Michael Baum reports on the survey of system administrators regarding their troubleshooting activities. It is an interesting summary, but something is missing.
There seem to be a lot of questions regarding how the problems are handled now with the predictable answers of base power tools like grep, perl and Ethereal. What I don’t see is any questions on how to fix the problem going forward.
By now we pretty much established that until the developers themselves try to support/troubleshoot their own products in production (or get loud enough feedback), they will not understand how to make their products easier to manage post-deployment.
The surveys of the how do you deal with it now kind should always include questions on why commercial solutions are not suitable (usually due to installation/license difficulties) and also what the companies creating the products could do to make things easier in a long run.

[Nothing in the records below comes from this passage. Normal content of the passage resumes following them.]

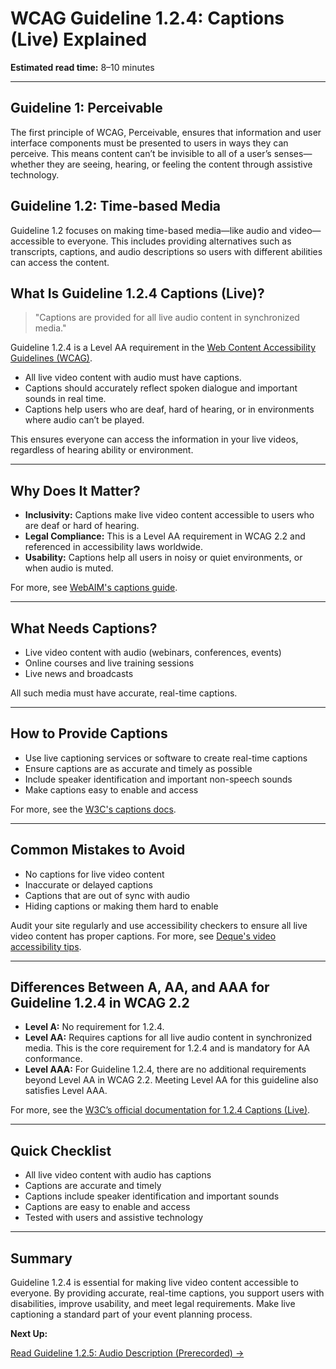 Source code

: <!--
title: 1.2.4 - Captions (Live)
series: Making the Web Accessible for All
description: A practical guide to WCAG Guideline 1.2.4 (Captions, Live)—what it means, why it matters, and how to make live video content accessible with captions.
keywords: wcag 1.2.4, captions, live video, accessibility, web standards, digital inclusion, subtitles
image: WCAG-Series-1.2.4.png
imageAlt: Blue text on yellow background saying, "Web Content Accessibiilty Guiedlines (WCAG) 1.2.4 Explained, Captions (Live)"
status: published
date: 2025-07-01
excerpt: This guideline ensures live video content is accessible with captions.
-->

# **WCAG Guideline 1.2.4: Captions (Live) Explained**

**Estimated read time:** 8–10 minutes

---

## **Guideline 1: Perceivable**

The first principle of WCAG, Perceivable, ensures that information and user interface components must be presented to users in ways they can perceive. This means content can’t be invisible to all of a user’s senses—whether they are seeing, hearing, or feeling the content through assistive technology.

## **Guideline 1.2: Time-based Media**

Guideline 1.2 focuses on making time-based media—like audio and video—accessible to everyone. This includes providing alternatives such as transcripts, captions, and audio descriptions so users with different abilities can access the content.

## **What Is Guideline 1.2.4 Captions (Live)?**

<!-- [Illustration: Live video player with captions enabled] -->

> "Captions are provided for all live audio content in synchronized media."

Guideline 1.2.4 is a Level AA requirement in the [Web Content Accessibility Guidelines (WCAG)](https://www.w3.org/WAI/WCAG22/quickref/#captions-live).

- All live video content with audio must have captions.
- Captions should accurately reflect spoken dialogue and important sounds in real time.
- Captions help users who are deaf, hard of hearing, or in environments where audio can’t be played.

This ensures everyone can access the information in your live videos, regardless of hearing ability or environment.

---

## **Why Does It Matter?**

<!-- [Infographic: Live video player, captions, user with hearing aid] -->

- **Inclusivity:** Captions make live video content accessible to users who are deaf or hard of hearing.
- **Legal Compliance:** This is a Level AA requirement in WCAG 2.2 and referenced in accessibility laws worldwide.
- **Usability:** Captions help all users in noisy or quiet environments, or when audio is muted.

For more, see [WebAIM's captions guide](https://webaim.org/techniques/captions/).

---

## **What Needs Captions?**

<!-- [Grid: Live video player, webinar, online event, all with captions icon] -->

- Live video content with audio (webinars, conferences, events)
- Online courses and live training sessions
- Live news and broadcasts

All such media must have accurate, real-time captions.

---

## **How to Provide Captions**

<!-- [Side-by-side: Live video with captions, live video without captions]
[Example: Captioning service interface] -->

- Use live captioning services or software to create real-time captions
- Ensure captions are as accurate and timely as possible
- Include speaker identification and important non-speech sounds
- Make captions easy to enable and access

For more, see the [W3C's captions docs](https://www.w3.org/WAI/WCAG22/Understanding/captions-live.html).

---

## **Common Mistakes to Avoid**

<!-- [Do/Don't graphic: Left side with accurate live captions, right side with missing or inaccurate captions] -->

- No captions for live video content
- Inaccurate or delayed captions
- Captions that are out of sync with audio
- Hiding captions or making them hard to enable

Audit your site regularly and use accessibility checkers to ensure all live video content has proper captions. For more, see [Deque's video accessibility tips](https://www.deque.com/blog/video-accessibility-tips/).

---

## **Differences Between A, AA, and AAA for Guideline 1.2.4 in WCAG 2.2**

<!-- [Infographic: Three columns labeled A, AA, AAA with example requirements for each] -->

- **Level A:** No requirement for 1.2.4.
- **Level AA:** Requires captions for all live audio content in synchronized media. This is the core requirement for 1.2.4 and is mandatory for AA conformance.
- **Level AAA:** For Guideline 1.2.4, there are no additional requirements beyond Level AA in WCAG 2.2. Meeting Level AA for this guideline also satisfies Level AAA.

For more, see the [W3C’s official documentation for 1.2.4 Captions (Live)](https://www.w3.org/WAI/WCAG22/Understanding/captions-live.html).

---

## **Quick Checklist**

<!-- [Checklist graphic: Icons for each item (live video, captions, editor, etc.)] -->

- All live video content with audio has captions
- Captions are accurate and timely
- Captions include speaker identification and important sounds
- Captions are easy to enable and access
- Tested with users and assistive technology

---

## **Summary**

<!-- [Illustration: User watching a live video with captions enabled] -->

Guideline 1.2.4 is essential for making live video content accessible to everyone. By providing accurate, real-time captions, you support users with disabilities, improve usability, and meet legal requirements. Make live captioning a standard part of your event planning process.

**Next Up:**

[Read Guideline 1.2.5: Audio Description (Prerecorded) →](WCAG-Guideline-1-2-5-Audio-Description-Prerecorded-Explained)
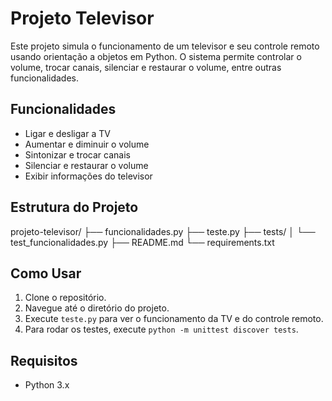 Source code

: # Projeto Televisor

Este projeto simula o funcionamento de um televisor e seu controle remoto usando orientação a objetos em Python. O sistema permite controlar o volume, trocar canais, silenciar e restaurar o volume, entre outras funcionalidades.

## Funcionalidades

- Ligar e desligar a TV
- Aumentar e diminuir o volume
- Sintonizar e trocar canais
- Silenciar e restaurar o volume
- Exibir informações do televisor

## Estrutura do Projeto

projeto-televisor/
├── funcionalidades.py
├── teste.py
├── tests/
│   └── test_funcionalidades.py
├── README.md
└── requirements.txt

## Como Usar

1. Clone o repositório.
2. Navegue até o diretório do projeto.
3. Execute `teste.py` para ver o funcionamento da TV e do controle remoto.
4. Para rodar os testes, execute `python -m unittest discover tests`.

## Requisitos

- Python 3.x
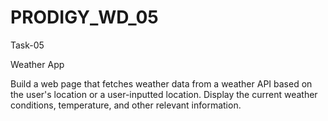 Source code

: # PRODIGY_WD_05
Task-05

Weather App

Build a web page that fetches weather data from a weather API based on the user's location or a user-inputted location. Display the current weather conditions, temperature, and other relevant information.
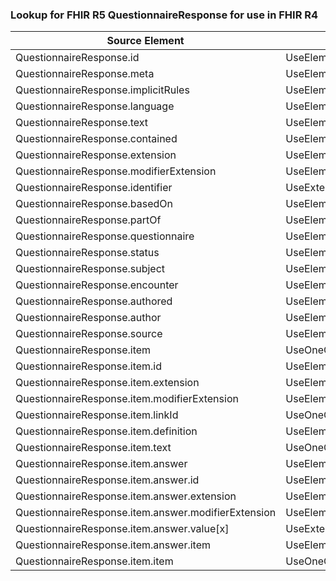 ### Lookup for FHIR R5 QuestionnaireResponse for use in FHIR R4

| Source Element | Usage | Target |
| -------------- | ----- | ------ |
| QuestionnaireResponse.id | UseElementSameName | QuestionnaireResponse.id |
| QuestionnaireResponse.meta | UseElementSameName | QuestionnaireResponse.meta |
| QuestionnaireResponse.implicitRules | UseElementSameName | QuestionnaireResponse.implicitRules |
| QuestionnaireResponse.language | UseElementSameName | QuestionnaireResponse.language |
| QuestionnaireResponse.text | UseElementSameName | QuestionnaireResponse.text |
| QuestionnaireResponse.contained | UseElementSameName | QuestionnaireResponse.contained |
| QuestionnaireResponse.extension | UseElementSameName | QuestionnaireResponse.extension |
| QuestionnaireResponse.modifierExtension | UseElementSameName | QuestionnaireResponse.modifierExtension |
| QuestionnaireResponse.identifier | UseExtension | http://hl7.org/fhir/5.0/StructureDefinition/extension-QuestionnaireResponse.identifier |
| QuestionnaireResponse.basedOn | UseElementSameName | QuestionnaireResponse.basedOn |
| QuestionnaireResponse.partOf | UseElementSameName | QuestionnaireResponse.partOf |
| QuestionnaireResponse.questionnaire | UseElementSameName | QuestionnaireResponse.questionnaire |
| QuestionnaireResponse.status | UseElementSameName | QuestionnaireResponse.status |
| QuestionnaireResponse.subject | UseElementSameName | QuestionnaireResponse.subject |
| QuestionnaireResponse.encounter | UseElementSameName | QuestionnaireResponse.encounter |
| QuestionnaireResponse.authored | UseElementSameName | QuestionnaireResponse.authored |
| QuestionnaireResponse.author | UseElementSameName | QuestionnaireResponse.author |
| QuestionnaireResponse.source | UseElementSameName | QuestionnaireResponse.source |
| QuestionnaireResponse.item | UseOneOfElements | QuestionnaireResponse.item,QuestionnaireResponse.item |
| QuestionnaireResponse.item.id | UseElementSameName | QuestionnaireResponse.item.id |
| QuestionnaireResponse.item.extension | UseElementSameName | QuestionnaireResponse.item.extension |
| QuestionnaireResponse.item.modifierExtension | UseElementSameName | QuestionnaireResponse.item.modifierExtension |
| QuestionnaireResponse.item.linkId | UseOneOfElements | QuestionnaireResponse.item.linkId,QuestionnaireResponse.item.linkId |
| QuestionnaireResponse.item.definition | UseElementSameName | QuestionnaireResponse.item.definition |
| QuestionnaireResponse.item.text | UseOneOfElements | QuestionnaireResponse.item.text,QuestionnaireResponse.item.text,QuestionnaireResponse.item.text,QuestionnaireResponse.item.text |
| QuestionnaireResponse.item.answer | UseElementSameName | QuestionnaireResponse.item.answer |
| QuestionnaireResponse.item.answer.id | UseElementSameName | QuestionnaireResponse.item.answer.id |
| QuestionnaireResponse.item.answer.extension | UseElementSameName | QuestionnaireResponse.item.answer.extension |
| QuestionnaireResponse.item.answer.modifierExtension | UseElementSameName | QuestionnaireResponse.item.answer.modifierExtension |
| QuestionnaireResponse.item.answer.value[x] | UseExtension | http://hl7.org/fhir/5.0/StructureDefinition/extension-QuestionnaireResponse.item.answer.value |
| QuestionnaireResponse.item.answer.item | UseElementSameName | QuestionnaireResponse.item.answer.item |
| QuestionnaireResponse.item.item | UseOneOfElements | QuestionnaireResponse.item.item,QuestionnaireResponse.item.item |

I know some companies slowly do it on their own (e.g. dTrace from Sun), but I think, if backed by organisations such as LOPSA or NaSPA, the progress might have been faster. After all, by now we have pretty much established that the problems will not go away by themselves, but - if anything - will get worse.
And if the System Administrators want to join forces with other technical people running into the same problems, they should pay more attention to technical support people as well as to forensic analysts. Both of these groups also have to deal with finding a needle of important information in a mountain of obscure, disjointed, overwhelming data. The progress in the area of forensic analysis tools is especially fast these days, as it is driven by the very high profile security concerns (most of the February issue of Communications of the ACM is about this very topic).
BlogicBlogger Over and Out